:: EXERCISE ::
The listing below contains a span that opens with the line containing "DNS-based Internet protocols" and closes with the line containing "fact that different". Return that span exactly.

------ RECORDS PROVIDED

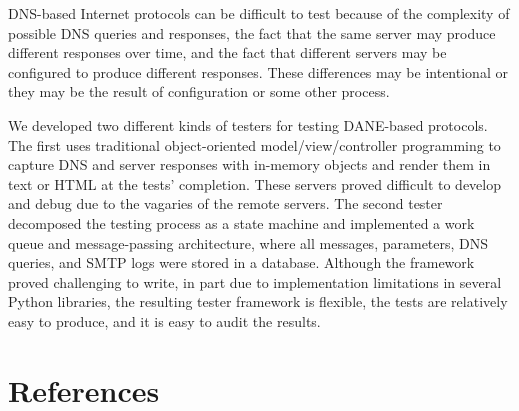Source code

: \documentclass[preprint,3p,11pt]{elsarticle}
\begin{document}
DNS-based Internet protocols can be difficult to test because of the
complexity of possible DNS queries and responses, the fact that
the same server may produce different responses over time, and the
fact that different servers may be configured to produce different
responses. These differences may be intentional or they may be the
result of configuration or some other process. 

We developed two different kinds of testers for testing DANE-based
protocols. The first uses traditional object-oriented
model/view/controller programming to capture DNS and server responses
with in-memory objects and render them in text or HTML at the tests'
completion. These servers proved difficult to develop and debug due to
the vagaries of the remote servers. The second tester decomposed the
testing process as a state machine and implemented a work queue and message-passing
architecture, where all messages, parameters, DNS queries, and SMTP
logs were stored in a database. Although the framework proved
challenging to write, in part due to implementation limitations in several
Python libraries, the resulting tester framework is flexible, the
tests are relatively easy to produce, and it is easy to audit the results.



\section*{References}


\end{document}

------------
------ RECORDS PROVIDED

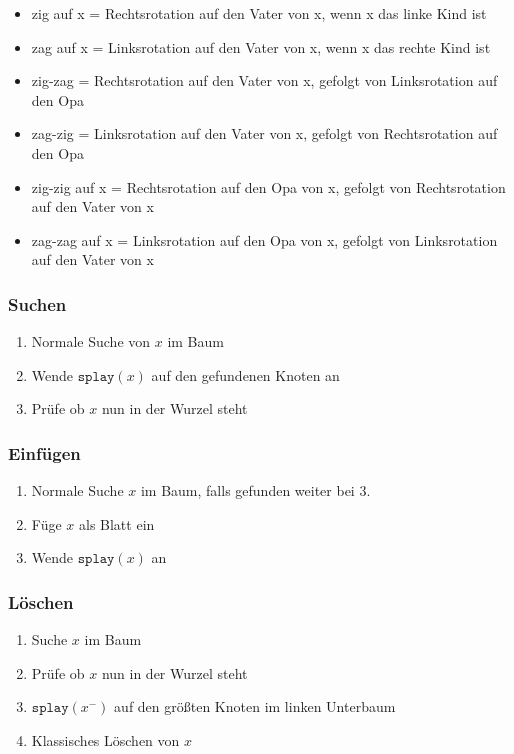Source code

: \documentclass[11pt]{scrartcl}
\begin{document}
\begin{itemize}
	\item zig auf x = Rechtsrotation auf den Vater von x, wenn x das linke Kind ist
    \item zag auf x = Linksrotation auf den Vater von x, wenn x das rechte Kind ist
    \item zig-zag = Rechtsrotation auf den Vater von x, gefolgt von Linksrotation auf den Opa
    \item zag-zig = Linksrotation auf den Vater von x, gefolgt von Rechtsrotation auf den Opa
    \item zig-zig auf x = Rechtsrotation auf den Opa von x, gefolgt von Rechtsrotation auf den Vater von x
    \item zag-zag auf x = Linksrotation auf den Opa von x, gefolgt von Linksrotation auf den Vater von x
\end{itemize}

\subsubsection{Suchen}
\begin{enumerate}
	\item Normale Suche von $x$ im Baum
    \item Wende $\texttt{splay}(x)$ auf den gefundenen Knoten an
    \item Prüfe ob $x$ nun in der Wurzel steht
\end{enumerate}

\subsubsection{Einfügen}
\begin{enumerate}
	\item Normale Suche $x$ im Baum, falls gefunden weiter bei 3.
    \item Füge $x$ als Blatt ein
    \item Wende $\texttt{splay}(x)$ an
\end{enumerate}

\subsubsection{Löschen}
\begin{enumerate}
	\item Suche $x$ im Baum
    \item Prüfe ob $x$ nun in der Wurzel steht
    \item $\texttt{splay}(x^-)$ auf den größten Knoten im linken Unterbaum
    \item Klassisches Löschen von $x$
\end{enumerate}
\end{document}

------------

:: THE ANSWER ::
DNS-based Internet protocols can be difficult to test because of the
complexity of possible DNS queries and responses, the fact that
the same server may produce different responses over time, and the
fact that different servers may be configured to produce different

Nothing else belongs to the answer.